If that's really the case, I recommend that he start with Mickey C. Smith's Social History of the Minor Tranquilizers (PPP, 1991) and David Healy's well-praised and meticulous study The Antidepressant Era (Harvard, 1997), just two sources immediately refuting his assumptions that drug company involvement in DSM categories began after 1980. (Dr. Ghaemi is relatively unusual in opening conceding the extent of that involvement post-1980.) Smith's book, in particular, charts how the drug companies influenced the media into giving the drugs terms such as "Wonder Drug" (Time, 1954); "Happiness Pills" (Newsweek, 1956); "Aspirin for the Soul" (Changing Times, 1956); "Mental Laxatives" (Nation, 1956); "Don't-Give-A-Damn Pills" (Time, 1956); "Peace of Mind Drugs" (Mental Health, 1957), and even "Turkish Bath in a Tablet" (Reader's Digest, 1962), all the way to "Bottled Well-Being" (Time, 1980). All these inconvenient facts--and many others like them, pointing to decades of mutual dependence between American psychiatry and the pharmaceutical industry--are documented clearly in my book Shyness: How Normal Behavior Became a Sickness (Yale, 2007). They of course include GSK's $92.1 million campaign to promote Social Anxiety Disorder as a condition for its spotty, overhyped, and side-effect ridden drug Paxil.
Finally, Dr. Ghaemi either misread or misunderstood my comment about Isaac Marks, so I need swiftly to correct the record. Marks was (as I wrote) strongly opposed to the transformation of panic into Panic Disorder rather than approving of the move. An expert on fear and panic still committed to treating both, Marks was also strongly critical of Upjohn Pharmaceuticals' role in promoting Panic Disorder as a condition for its drug Xanax. He realized (as Dr. Ghaemi did in his opening post, "The Disorder of ‘Disorder'") that the redefinition of panic would transform the ontology of the reaction, turning a perceptual and situationally specific problem (say, fear of flying, horror of spiders, or panic over riding in elevators) into a presumptively innate and lifelong condition--one for which drugs were being pushed aggressively as more or less the sole remedy. We're still dealing with that legacy today; its influence is far from over.

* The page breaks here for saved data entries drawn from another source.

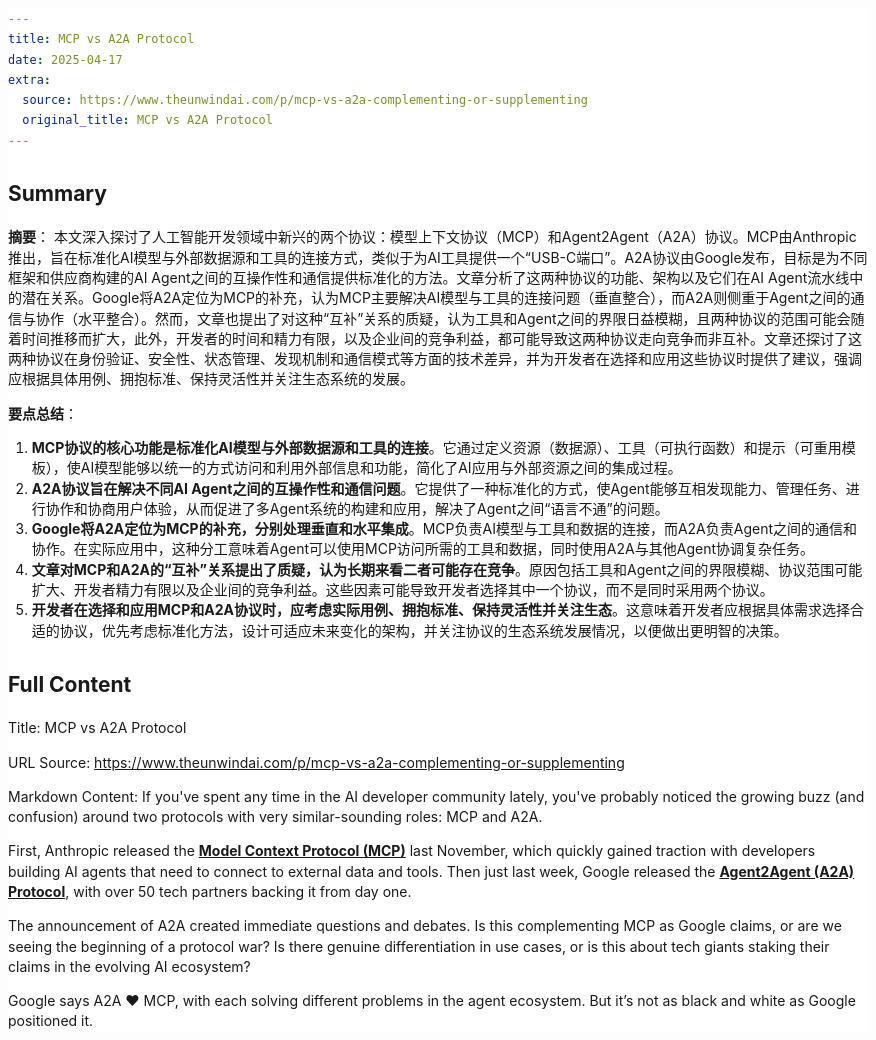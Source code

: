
 ```yaml
---
title: MCP vs A2A Protocol
date: 2025-04-17
extra:
  source: https://www.theunwindai.com/p/mcp-vs-a2a-complementing-or-supplementing
  original_title: MCP vs A2A Protocol
---
```

## Summary
**摘要**：
本文深入探讨了人工智能开发领域中新兴的两个协议：模型上下文协议（MCP）和Agent2Agent（A2A）协议。MCP由Anthropic推出，旨在标准化AI模型与外部数据源和工具的连接方式，类似于为AI工具提供一个“USB-C端口”。A2A协议由Google发布，目标是为不同框架和供应商构建的AI Agent之间的互操作性和通信提供标准化的方法。文章分析了这两种协议的功能、架构以及它们在AI Agent流水线中的潜在关系。Google将A2A定位为MCP的补充，认为MCP主要解决AI模型与工具的连接问题（垂直整合），而A2A则侧重于Agent之间的通信与协作（水平整合）。然而，文章也提出了对这种“互补”关系的质疑，认为工具和Agent之间的界限日益模糊，且两种协议的范围可能会随着时间推移而扩大，此外，开发者的时间和精力有限，以及企业间的竞争利益，都可能导致这两种协议走向竞争而非互补。文章还探讨了这两种协议在身份验证、安全性、状态管理、发现机制和通信模式等方面的技术差异，并为开发者在选择和应用这些协议时提供了建议，强调应根据具体用例、拥抱标准、保持灵活性并关注生态系统的发展。

**要点总结**：

1.  **MCP协议的核心功能是标准化AI模型与外部数据源和工具的连接**。它通过定义资源（数据源）、工具（可执行函数）和提示（可重用模板），使AI模型能够以统一的方式访问和利用外部信息和功能，简化了AI应用与外部资源之间的集成过程。
2.  **A2A协议旨在解决不同AI Agent之间的互操作性和通信问题**。它提供了一种标准化的方式，使Agent能够互相发现能力、管理任务、进行协作和协商用户体验，从而促进了多Agent系统的构建和应用，解决了Agent之间“语言不通”的问题。
3.  **Google将A2A定位为MCP的补充，分别处理垂直和水平集成**。MCP负责AI模型与工具和数据的连接，而A2A负责Agent之间的通信和协作。在实际应用中，这种分工意味着Agent可以使用MCP访问所需的工具和数据，同时使用A2A与其他Agent协调复杂任务。
4.  **文章对MCP和A2A的“互补”关系提出了质疑，认为长期来看二者可能存在竞争**。原因包括工具和Agent之间的界限模糊、协议范围可能扩大、开发者精力有限以及企业间的竞争利益。这些因素可能导致开发者选择其中一个协议，而不是同时采用两个协议。
5.  **开发者在选择和应用MCP和A2A协议时，应考虑实际用例、拥抱标准、保持灵活性并关注生态**。这意味着开发者应根据具体需求选择合适的协议，优先考虑标准化方法，设计可适应未来变化的架构，并关注协议的生态系统发展情况，以便做出更明智的决策。

## Full Content
Title: MCP vs A2A Protocol

URL Source: https://www.theunwindai.com/p/mcp-vs-a2a-complementing-or-supplementing

Markdown Content:
If you've spent any time in the AI developer community lately, you've probably noticed the growing buzz (and confusion) around two protocols with very similar-sounding roles: MCP and A2A.

First, Anthropic released the **[Model Context Protocol (MCP)](https://modelcontextprotocol.io/introduction?utm_source=www.theunwindai.com&utm_medium=referral&utm_campaign=mcp-vs-a2a-protocol)** last November, which quickly gained traction with developers building AI agents that need to connect to external data and tools. Then just last week, Google released the [**Agent2Agent (A2A) Protocol**](https://google.github.io/A2A/?utm_source=www.theunwindai.com&utm_medium=referral&utm_campaign=mcp-vs-a2a-protocol#/documentation), with over 50 tech partners backing it from day one.

The announcement of A2A created immediate questions and debates. Is this complementing MCP as Google claims, or are we seeing the beginning of a protocol war? Is there genuine differentiation in use cases, or is this about tech giants staking their claims in the evolving AI ecosystem?

Google says A2A ❤️ MCP, with each solving different problems in the agent ecosystem. But it’s not as black and white as Google positioned it.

It may be worth reminding readers: My exchange with Dr. Ghaemi began precisely in support for his frustration with colleagues' loosely applying the term "disorder" to these and many similar conditions. Now, after several exchanges, I'm much clearer about what he would add to the DSM, as distinct from what he'd delete from it. That seems to be an editorial process that no one at the APA seems willing to discuss, much less start. I continue to be perplexed about why, given the existence in the DSM of simply ridiculous "psychiatric conditions" such as "Mathematics Disorder," "Caffeine Intoxication Disorder," and even "Sibling Relational Disorder"! The situation fairly beggars belief, especially given the manual's worldwide importance. Still, I continue to salute Dr. Ghaemi's concern about the term "disorder" and his willingness to rethink it, at least to remind the DSM-5 task force of the term's intrinsic problems and limitations.